11th July, 2016 (last edited: 09th May, 2017)

Ô Hira by Stéphane Humbert Lucas 777

"Ô Hira" by Stéphane Humbert Lucas is a very fine Amber oriental fragrance with a woody and spicy character.

The main star here is Amber, luscious delicious and incredibly sexy Amber. There is oud here too but, it is hardly detectable, more of a distant supporting extra and so much the better for it.

The Amber smells brown, resinous, earthy, and leathery still, always harmonious, without any single notes stealing the show. I think Labdanum could be one of the main components here, although I also detect some real Ambergris. As for fossilised Amber, well, I have never experienced it so I can't say with any degree of authority if it is present or not.

Stephane considers Ô Hira the diamond in the collection and I understand why. It is a successful attempt to create the ideal Amber scent, mysterious, warm, deep, balsamic, precious and rich.

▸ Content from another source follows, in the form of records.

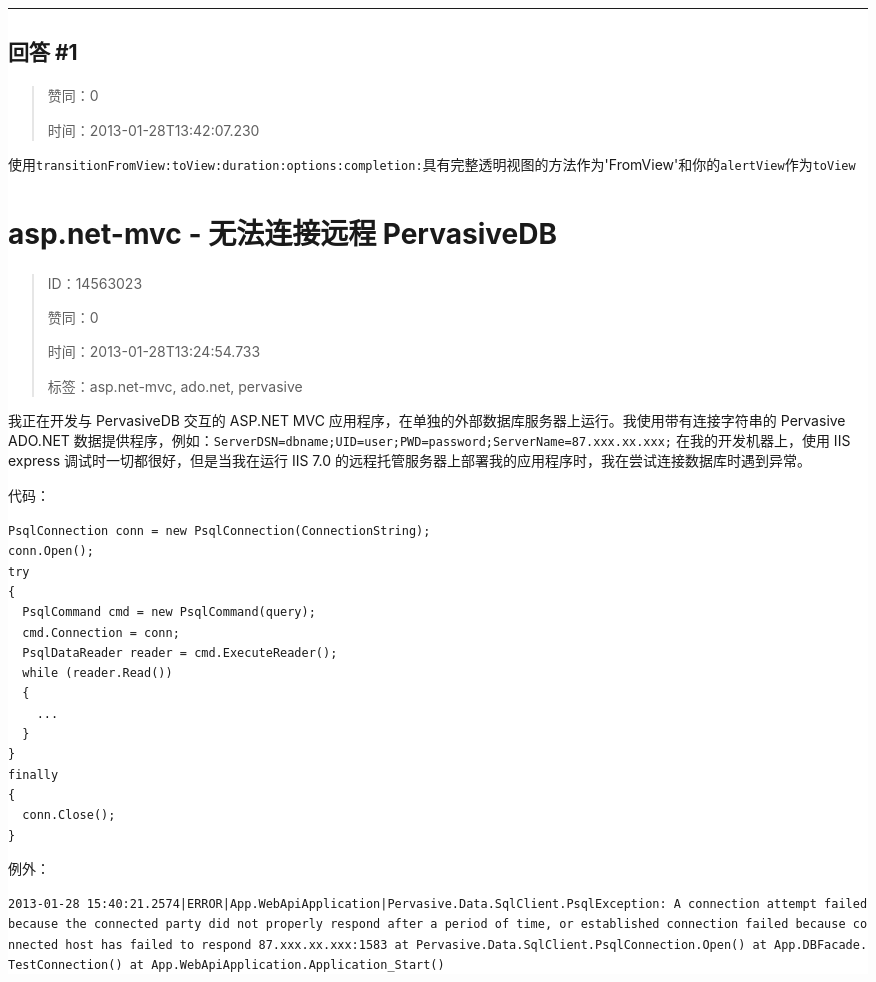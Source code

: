 * * *

## 回答 #1

> 赞同：0
> 
> 时间：2013-01-28T13:42:07.230

使用`transitionFromView:toView:duration:options:completion:`具有完整透明视图的方法作为'FromView'和你的`alertView`作为`toView`

# asp.net-mvc - 无法连接远程 PervasiveDB

> ID：14563023
> 
> 赞同：0
> 
> 时间：2013-01-28T13:24:54.733
> 
> 标签：asp.net-mvc, ado.net, pervasive

我正在开发与 PervasiveDB 交互的 ASP.NET MVC 应用程序，在单独的外部数据库服务器上运行。我使用带有连接字符串的 Pervasive ADO.NET 数据提供程序，例如：`ServerDSN=dbname;UID=user;PWD=password;ServerName=87.xxx.xx.xxx;` 在我的开发机器上，使用 IIS express 调试时一切都很好，但是当我在运行 IIS 7.0 的远程托管服务器上部署我的应用程序时，我在尝试连接数据库时遇到异常。

代码：

```
PsqlConnection conn = new PsqlConnection(ConnectionString);
conn.Open();
try
{
  PsqlCommand cmd = new PsqlCommand(query);
  cmd.Connection = conn;
  PsqlDataReader reader = cmd.ExecuteReader();
  while (reader.Read())
  {
    ...
  }
}
finally
{
  conn.Close();
} 
```

例外：

`2013-01-28 15:40:21.2574|ERROR|App.WebApiApplication|Pervasive.Data.SqlClient.PsqlException: A connection attempt failed because the connected party did not properly respond after a period of time, or established connection failed because connected host has failed to respond 87.xxx.xx.xxx:1583 at Pervasive.Data.SqlClient.PsqlConnection.Open() at App.DBFacade.TestConnection() at App.WebApiApplication.Application_Start()`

The scent sits on my skin with a silky but persistent touch. It oozes sensuality and sexiness.
With moderate Projection and silliage Ô Hira easily last over 12h on my skin.

This is an excellent Unisex fragrance that fits perfectly with the cold season. For me, it is a truly amazing experience, pure sexiness in a bottle!

As for the price...Ô Hira is firmly aimed at those who can afford it and are happy to pay the high cost admission ticket.

Jan 2017... Having had the opportunity to purchase very high quality Oud oil, I can now detect that the Oud note in this perfume has a much bigger role than previously stated. I would go as far as to say that this is, in actuallity, a very high quality Ambered Oud perfume. Knowing how expensive and rare good quality Oud oil is, and the high 24% oil content in Ô Hira, I find the price of this perfume entirely justified.
05th January, 2015 (last edited: 22nd July, 2017)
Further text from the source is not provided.